►

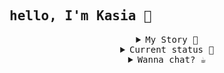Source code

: ## <samp>hello, I'm Kasia 👋</samp>
 
 <div align="center">
<samp>
<details>
  <summary>My Story 💬</summary> 
  <pre>I'm a freshly trained software engineer with industrial design background <br>What it really means, I love learning technologies and tools in order to build or improve things</pre>
  <h2>👩🏻‍🔬</h2>

<pre style="overflow:auto">As an industrial designer I worked in cross functional teams in the end-to-end development process <br>I was creating objects that people use in everyday life <br>and used various tools/machines to build prototypes and test them with the user (so called ux)</pre>
  
```javascript
  As a software engineer my main tools are JavaScript, React, Redux, Node.js, PosgtreSQL, HTML, CSS
  I’m especially enjoying building user-facing apps which are interactive, intuitive, responsive and accessible
```
</details>
  
<details>
  <summary>Current status 👾</summary> 
  <pre>
  👩🏻‍💻 regret that didn't start to code sooner, so trying to learn as much as possible 👩🏻‍💻
  🌳 working on portfolio and traversing the trees with other DS 🌳
  🦻 interested in accessibility 🦻</pre>
  
   ```javascript 
   📕 reading “Accessibility for everyone” by Laura Kalbag
  ```
  
<!--   <ol>🍀 I’m currently working on portfolio and traversing the trees and other DS 🍀</ol>
  - I’m interested in accessibility and I'm reading
  - “Accessibility for everyone” by Laura Kalbag -->

</details>
  
 <details>
  <summary><samp>Wanna chat? ☕️ </sammp></summary> 
<!--    <ul> -->
  <a href="https://www.linkedin.com/in/kasia-gierat/">👉 Linkedin</a><br>
   <a href="https://twitter.com/KasiaGierat">👉 Twitter</a><br>
      email: kasia.gierat@gmail.com
<!--    </ul> -->
</details>


  
  <div>
    

<!--
v1
# :biking_woman:	
<samp>Hi, I'm Kasia 👋 I'm a freshly trained software engineer with industrial design background. What it really means, I love learning technologies and tools in order to build or improve things.</samp>

<samp> As an industrial designer I worked in cross functional teams in the end-to-end development process of creating objects that people use in everyday life :chair: 	:house: 🚙. In order to implement the idea, I used various tools and machines to build prototypes and than test them with the user to collect the feedback (so called UX). </samp>
  
 
<samp>As a software engineer my main tools are ``JavaScript``, ``React``, ``Redux``, ``Node.js``, ``PosgtreSQL``, ``HTML``, ``CSS``. I’m especially enjoying building user-facing apps which are interactive, intuitive, responsive and accessible.</samp>

#
<samp>
  <ul>🥂 I graduated software engineering Fullstack Academy bootcamp in 2021 </ul>
  <ul>🌳 I’m currently working on portfolio and traversing the trees and other DS 😅</ul>
  <ul>📙 I’m interested in accessibility and I'm reading  </ul>

   ```javascript 
  “Accessibility for everyone” by Laura Kalbag
  ```
</samp>


  <details>
  <summary>☕️ Wanna chat?</summary>
[LinkedIn](https://www.linkedin.com/in/kasia-gierat/)

   

notes
**KasiaKinga/KasiaKinga** is a ✨ _special_ ✨ repository because its `README.md` (this file) appears on your GitHub profile.

Here are some ideas to get you started:
// ��🐙☘️🎍🍀🥮🍩🥂🛵📍

| Tables        | 
| ------------- |

- 🔭 I’m currently working on ...
- 🌱 I’m currently learning ...
- 👯 I’m looking to collaborate on ...
- 🤔 I’m looking for help with ...
- 💬 Ask me about ...
- 📫 How to reach me: ...
- 😄 Pronouns: ...
- ⚡ Fun fact: ...
-->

◄

- _WHAT YOU HAVE TO DO_: From the entries above, pull out each line that includes "development".

- _RESULT OF THE EXERCISE_:
<pre style="overflow:auto">As an industrial designer I worked in cross functional teams in the end-to-end development process <br>I was creating objects that people use in everyday life <br>and used various tools/machines to build prototypes and test them with the user (so called ux)</pre>
<samp> As an industrial designer I worked in cross functional teams in the end-to-end development process of creating objects that people use in everyday life :chair: 	:house: 🚙. In order to implement the idea, I used various tools and machines to build prototypes and than test them with the user to collect the feedback (so called UX). </samp>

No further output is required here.